[PATCH] msvcrt: SSE2 implementation of memcmp for x86_64.

Wed Apr 6 20:56:04 CDT 2022

On Tue, Apr 5, 2022 at 2:14 AM Jan Sikorski <jsikorski at codeweavers.com> wrote:
>
> Hello everyone,
>
> > On 2 Apr 2022, at 06:44, Elaine Lefler <elaineclefler at gmail.com> wrote:
> >
> > Should be noted that SSE2 also exists on 32-bit processors, and in
> > this same file you can find usage of "sse2_supported", which would
> > enable you to use this code path on i386. You can put
> > __attribute__((target("sse2"))) on the declaration of sse2_memcmp to
> > allow GCC to emit SSE2 instructions even when the file's architecture
> > forbids it.
>
> True, I intentionally left it out in this patch, because it’s possibly more compiler dependent.
>

AFAIK this dll will only ever be compiled with mingw-gcc. Should be
safe to assume GCC unless there are plans to support other
cross-compilers.

> > I think this could be even faster if you forced ptr1 to be aligned by
> > byte-comparing up to ((p1 + 15) & ~15) at the beginning. Can't
> > reasonably force-align both pointers, but aligning at least one should
> > give measurably better performance.
>
> Right, this memcmp isn’t really an optimized routine, it was not supposed to be. It’s just to get baseline reasonable performance with the simplest possible code. More careful optimizations can follow.
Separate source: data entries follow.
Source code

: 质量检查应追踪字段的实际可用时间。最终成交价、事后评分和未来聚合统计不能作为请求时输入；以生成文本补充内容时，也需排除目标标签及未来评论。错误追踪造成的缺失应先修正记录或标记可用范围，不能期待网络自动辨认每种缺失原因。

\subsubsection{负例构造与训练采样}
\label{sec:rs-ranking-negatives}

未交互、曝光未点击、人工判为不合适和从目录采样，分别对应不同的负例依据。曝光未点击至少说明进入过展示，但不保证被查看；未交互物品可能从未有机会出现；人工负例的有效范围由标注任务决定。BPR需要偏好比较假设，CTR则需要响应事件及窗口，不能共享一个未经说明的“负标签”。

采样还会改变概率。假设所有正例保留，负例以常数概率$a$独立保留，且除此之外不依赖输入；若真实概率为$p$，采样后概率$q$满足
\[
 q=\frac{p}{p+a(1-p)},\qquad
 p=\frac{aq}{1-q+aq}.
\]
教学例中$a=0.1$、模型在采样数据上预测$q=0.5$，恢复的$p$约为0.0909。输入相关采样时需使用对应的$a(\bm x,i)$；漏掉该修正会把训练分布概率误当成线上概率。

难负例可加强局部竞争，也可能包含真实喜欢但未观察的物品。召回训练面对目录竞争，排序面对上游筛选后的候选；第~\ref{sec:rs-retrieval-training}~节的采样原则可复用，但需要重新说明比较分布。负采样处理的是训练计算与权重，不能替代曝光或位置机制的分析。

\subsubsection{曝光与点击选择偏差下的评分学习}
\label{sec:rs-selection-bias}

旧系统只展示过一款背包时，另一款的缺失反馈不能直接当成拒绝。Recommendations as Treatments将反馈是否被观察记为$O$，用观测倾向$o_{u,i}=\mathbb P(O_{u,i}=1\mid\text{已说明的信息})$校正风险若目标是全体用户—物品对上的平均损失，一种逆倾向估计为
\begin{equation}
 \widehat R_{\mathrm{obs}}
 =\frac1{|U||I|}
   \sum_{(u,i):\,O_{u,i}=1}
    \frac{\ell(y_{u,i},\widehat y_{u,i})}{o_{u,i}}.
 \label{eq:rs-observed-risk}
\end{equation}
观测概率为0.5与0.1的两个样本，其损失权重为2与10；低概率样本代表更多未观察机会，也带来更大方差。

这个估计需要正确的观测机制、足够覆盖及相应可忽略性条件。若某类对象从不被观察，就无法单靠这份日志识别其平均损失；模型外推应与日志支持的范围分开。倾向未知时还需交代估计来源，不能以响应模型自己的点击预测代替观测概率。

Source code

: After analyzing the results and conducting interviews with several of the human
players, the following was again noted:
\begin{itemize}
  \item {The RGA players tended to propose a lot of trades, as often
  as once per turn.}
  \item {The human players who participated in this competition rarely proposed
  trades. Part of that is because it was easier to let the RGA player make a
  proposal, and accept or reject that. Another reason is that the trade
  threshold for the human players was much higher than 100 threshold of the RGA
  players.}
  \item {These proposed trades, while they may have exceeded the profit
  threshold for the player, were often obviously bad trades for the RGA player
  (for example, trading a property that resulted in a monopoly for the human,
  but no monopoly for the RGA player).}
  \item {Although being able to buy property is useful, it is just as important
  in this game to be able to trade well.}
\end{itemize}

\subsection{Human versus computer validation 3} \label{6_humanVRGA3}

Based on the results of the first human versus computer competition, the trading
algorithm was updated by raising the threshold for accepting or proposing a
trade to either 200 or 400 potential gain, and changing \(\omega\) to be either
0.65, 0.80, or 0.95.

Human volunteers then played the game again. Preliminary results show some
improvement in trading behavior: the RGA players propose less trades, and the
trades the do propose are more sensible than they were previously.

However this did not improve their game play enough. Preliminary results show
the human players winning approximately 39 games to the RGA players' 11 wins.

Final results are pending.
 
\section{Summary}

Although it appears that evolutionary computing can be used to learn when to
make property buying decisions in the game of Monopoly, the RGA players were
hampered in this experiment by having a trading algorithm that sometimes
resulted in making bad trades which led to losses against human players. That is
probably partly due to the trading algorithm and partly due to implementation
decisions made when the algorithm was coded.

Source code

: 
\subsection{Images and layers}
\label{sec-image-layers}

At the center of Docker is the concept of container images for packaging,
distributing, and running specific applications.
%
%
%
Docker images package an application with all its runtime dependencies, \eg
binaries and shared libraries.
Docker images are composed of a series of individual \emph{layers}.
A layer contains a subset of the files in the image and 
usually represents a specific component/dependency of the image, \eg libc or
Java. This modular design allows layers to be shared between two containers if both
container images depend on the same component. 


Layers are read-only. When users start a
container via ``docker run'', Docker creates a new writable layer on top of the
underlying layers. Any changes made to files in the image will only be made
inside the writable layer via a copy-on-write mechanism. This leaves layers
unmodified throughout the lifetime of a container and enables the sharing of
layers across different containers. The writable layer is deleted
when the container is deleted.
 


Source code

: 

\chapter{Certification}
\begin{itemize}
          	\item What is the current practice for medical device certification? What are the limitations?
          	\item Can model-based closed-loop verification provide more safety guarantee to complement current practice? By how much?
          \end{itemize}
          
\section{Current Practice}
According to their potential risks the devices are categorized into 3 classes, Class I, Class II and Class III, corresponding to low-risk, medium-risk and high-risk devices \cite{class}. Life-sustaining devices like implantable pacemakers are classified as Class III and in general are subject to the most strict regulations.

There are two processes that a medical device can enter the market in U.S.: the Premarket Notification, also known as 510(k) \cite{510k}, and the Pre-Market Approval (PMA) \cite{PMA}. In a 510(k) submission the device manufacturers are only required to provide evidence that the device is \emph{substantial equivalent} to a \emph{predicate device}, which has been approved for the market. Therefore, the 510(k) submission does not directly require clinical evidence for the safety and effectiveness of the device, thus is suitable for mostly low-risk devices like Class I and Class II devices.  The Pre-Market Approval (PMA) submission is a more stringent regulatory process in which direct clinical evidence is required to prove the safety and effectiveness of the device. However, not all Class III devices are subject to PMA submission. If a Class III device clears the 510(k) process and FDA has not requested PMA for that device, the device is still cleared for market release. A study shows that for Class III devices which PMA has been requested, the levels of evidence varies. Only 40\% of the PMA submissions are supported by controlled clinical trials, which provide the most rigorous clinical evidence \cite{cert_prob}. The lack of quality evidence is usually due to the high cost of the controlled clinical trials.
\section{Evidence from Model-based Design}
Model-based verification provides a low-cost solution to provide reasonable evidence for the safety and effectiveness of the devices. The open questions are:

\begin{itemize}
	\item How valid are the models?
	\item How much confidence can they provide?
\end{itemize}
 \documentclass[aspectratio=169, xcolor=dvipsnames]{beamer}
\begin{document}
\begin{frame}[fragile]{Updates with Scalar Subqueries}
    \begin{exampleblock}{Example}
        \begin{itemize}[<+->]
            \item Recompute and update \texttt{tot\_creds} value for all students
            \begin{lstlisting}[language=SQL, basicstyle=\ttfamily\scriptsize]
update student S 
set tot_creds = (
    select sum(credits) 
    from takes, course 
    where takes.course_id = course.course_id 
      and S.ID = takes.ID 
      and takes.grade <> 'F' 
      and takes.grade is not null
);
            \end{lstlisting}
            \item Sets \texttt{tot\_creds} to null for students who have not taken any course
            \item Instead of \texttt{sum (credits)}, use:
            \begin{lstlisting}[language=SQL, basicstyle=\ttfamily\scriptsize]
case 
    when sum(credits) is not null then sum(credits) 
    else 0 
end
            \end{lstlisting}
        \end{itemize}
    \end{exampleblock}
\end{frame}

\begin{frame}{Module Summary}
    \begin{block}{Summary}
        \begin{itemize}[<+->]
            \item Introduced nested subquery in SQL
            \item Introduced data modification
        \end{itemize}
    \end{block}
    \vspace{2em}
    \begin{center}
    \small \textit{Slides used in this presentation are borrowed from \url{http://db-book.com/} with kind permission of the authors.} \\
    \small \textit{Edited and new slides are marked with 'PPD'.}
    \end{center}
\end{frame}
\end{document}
Based on the discussion in these threads, it looks like there's a lot
of inertia in merging patches like this, so it's probably best to be
as optimal as possible on the first go. Just my two cents.

>
> > memcmp is also a function that appears in
> > both dlls. Do you have any input on that?
>
> Not really, I don’t know who uses the one in ntdll and how much they care about speed. Just copy it if needed?
>

Copying it is ok, although I'm concerned about the code duplication.
If you delete the implementation from msvcrt (which links to ntdll)
and then put the optimized version in ntdll, it should result in
msvcrt using the ntdll implementation, which removes the duplication
and gives the optimized code to both dlls.

>
> Besides, a platform independent C version wouldn’t be any simpler--barring Intel’s wonderful naming, I’d say the code is about as trivial as it can get. I don’t think a plain C version would be useful, but if that’s the bar for getting it done, so be it..
>

+1 on this. I don't think a C version would be any simpler.

On Wed, Apr 6, 2022 at 6:02 AM Jinoh Kang <jinoh.kang.kr at gmail.com> wrote:
> >
> > If anything, I'd say a standardized 16-byte data size is the cleaner
> > solution, because you can write preprocessor macros to parse it
>
> Did you mean "maximum vector register size supported by the processor?"
> Note that AVX2 has 32-byte registers, and AVX512 takes it further with 64-byte ones.
> Also worth noting is that ARM64 has Scalable Vector Extensions, which do *not* define the vector size at all. It leaves it to the processor implementation, allowing for seamless vector size expansion.
>

You can't safely run AVX2 instructions without checking the cpu first.
AVX512 is a waste of time imo - Intel actually stopped supporting it
on Alder Lake, it's complicated and developers don't like to work with
it. AMD has never supported AVX512 at all.

It's safe to assume any 64-bit cpu will support 16-byte vectors. If
you want something bigger then you need to write CPU-specific code.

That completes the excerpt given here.